Recorded data =>
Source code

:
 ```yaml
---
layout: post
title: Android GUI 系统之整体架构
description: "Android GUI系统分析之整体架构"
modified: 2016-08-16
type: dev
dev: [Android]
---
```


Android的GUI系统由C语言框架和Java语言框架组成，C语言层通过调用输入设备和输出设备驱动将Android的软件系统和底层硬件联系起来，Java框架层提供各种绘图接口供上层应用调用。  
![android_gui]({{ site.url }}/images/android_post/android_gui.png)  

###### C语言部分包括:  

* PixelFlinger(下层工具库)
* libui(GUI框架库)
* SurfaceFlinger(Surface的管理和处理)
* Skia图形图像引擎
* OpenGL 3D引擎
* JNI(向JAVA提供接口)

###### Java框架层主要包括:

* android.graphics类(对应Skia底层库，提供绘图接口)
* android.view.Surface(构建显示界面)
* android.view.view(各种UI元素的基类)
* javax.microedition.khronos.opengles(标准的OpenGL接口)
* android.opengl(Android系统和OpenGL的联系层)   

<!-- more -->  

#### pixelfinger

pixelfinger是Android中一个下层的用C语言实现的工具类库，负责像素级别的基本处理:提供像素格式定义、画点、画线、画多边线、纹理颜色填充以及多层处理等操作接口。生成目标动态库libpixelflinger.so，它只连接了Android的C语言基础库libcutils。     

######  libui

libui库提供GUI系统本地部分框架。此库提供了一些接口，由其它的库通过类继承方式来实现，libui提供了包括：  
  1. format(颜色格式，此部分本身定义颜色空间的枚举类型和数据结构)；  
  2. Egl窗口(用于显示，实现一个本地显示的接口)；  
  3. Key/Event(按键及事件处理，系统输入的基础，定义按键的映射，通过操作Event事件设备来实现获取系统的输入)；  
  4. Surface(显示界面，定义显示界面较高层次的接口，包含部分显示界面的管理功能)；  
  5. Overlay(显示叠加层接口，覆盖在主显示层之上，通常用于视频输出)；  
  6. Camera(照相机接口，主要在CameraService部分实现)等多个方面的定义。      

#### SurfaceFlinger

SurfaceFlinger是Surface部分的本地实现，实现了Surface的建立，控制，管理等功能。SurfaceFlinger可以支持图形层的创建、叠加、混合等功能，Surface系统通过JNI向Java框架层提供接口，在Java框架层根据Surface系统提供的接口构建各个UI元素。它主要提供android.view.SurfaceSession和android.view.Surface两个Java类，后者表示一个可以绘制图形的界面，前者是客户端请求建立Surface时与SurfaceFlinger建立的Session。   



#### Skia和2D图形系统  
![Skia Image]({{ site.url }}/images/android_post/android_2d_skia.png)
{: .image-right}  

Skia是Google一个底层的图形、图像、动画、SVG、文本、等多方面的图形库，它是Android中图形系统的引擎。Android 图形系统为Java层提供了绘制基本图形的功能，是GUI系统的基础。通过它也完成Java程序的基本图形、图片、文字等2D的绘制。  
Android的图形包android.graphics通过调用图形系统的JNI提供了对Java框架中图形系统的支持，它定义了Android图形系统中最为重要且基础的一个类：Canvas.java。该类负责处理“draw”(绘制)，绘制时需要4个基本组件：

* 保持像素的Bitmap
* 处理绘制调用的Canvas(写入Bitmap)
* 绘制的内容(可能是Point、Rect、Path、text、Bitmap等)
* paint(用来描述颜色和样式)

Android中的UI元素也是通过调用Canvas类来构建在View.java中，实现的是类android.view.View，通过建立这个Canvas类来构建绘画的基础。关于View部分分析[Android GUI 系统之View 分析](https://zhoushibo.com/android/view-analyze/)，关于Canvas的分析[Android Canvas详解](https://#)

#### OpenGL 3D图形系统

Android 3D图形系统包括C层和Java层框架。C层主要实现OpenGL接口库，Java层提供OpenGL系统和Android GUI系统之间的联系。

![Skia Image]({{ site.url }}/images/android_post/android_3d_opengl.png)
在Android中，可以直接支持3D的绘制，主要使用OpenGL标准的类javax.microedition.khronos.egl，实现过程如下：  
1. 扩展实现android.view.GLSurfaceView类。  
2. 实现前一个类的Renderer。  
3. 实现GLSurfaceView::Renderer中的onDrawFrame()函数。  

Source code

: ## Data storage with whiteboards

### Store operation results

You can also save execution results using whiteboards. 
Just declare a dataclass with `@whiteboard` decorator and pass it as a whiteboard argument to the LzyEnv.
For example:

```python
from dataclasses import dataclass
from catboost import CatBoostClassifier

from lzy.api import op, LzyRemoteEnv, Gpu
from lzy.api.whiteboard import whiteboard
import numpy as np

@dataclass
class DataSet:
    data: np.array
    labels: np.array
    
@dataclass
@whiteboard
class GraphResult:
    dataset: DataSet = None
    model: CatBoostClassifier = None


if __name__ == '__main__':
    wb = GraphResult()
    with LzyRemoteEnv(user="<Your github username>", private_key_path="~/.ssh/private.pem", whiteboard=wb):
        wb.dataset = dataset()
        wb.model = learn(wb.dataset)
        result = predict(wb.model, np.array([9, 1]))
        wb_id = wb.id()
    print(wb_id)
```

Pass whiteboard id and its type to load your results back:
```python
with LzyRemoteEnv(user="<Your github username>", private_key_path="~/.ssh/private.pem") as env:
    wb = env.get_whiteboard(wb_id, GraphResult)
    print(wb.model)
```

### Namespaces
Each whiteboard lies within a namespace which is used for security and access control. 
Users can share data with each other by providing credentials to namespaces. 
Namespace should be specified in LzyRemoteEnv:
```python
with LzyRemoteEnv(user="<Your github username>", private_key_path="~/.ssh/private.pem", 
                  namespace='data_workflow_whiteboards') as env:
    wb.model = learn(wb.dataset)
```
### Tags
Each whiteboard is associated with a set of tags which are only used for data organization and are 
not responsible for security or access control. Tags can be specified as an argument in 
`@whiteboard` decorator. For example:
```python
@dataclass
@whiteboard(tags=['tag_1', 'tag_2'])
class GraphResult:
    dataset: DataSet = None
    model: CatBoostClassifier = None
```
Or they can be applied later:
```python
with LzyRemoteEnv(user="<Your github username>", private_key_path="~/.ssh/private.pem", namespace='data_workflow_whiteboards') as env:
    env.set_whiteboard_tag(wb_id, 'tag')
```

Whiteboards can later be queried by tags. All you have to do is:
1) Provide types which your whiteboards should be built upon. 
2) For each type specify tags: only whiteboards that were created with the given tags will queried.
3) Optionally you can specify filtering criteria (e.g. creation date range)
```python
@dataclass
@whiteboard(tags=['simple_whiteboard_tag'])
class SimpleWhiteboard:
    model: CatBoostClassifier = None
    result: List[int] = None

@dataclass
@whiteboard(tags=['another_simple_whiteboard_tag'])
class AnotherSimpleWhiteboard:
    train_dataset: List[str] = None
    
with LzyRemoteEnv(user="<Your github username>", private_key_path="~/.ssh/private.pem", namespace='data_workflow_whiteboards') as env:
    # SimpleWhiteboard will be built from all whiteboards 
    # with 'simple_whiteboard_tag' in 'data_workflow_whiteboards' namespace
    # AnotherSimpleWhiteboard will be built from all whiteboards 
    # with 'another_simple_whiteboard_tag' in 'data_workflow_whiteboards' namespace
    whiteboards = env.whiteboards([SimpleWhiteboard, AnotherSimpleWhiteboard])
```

Problem to solve => Copy, from the data above, every line where the word "control" appears.

Exercise solution =>
Each whiteboard lies within a namespace which is used for security and access control. 
not responsible for security or access control. Tags can be specified as an argument in 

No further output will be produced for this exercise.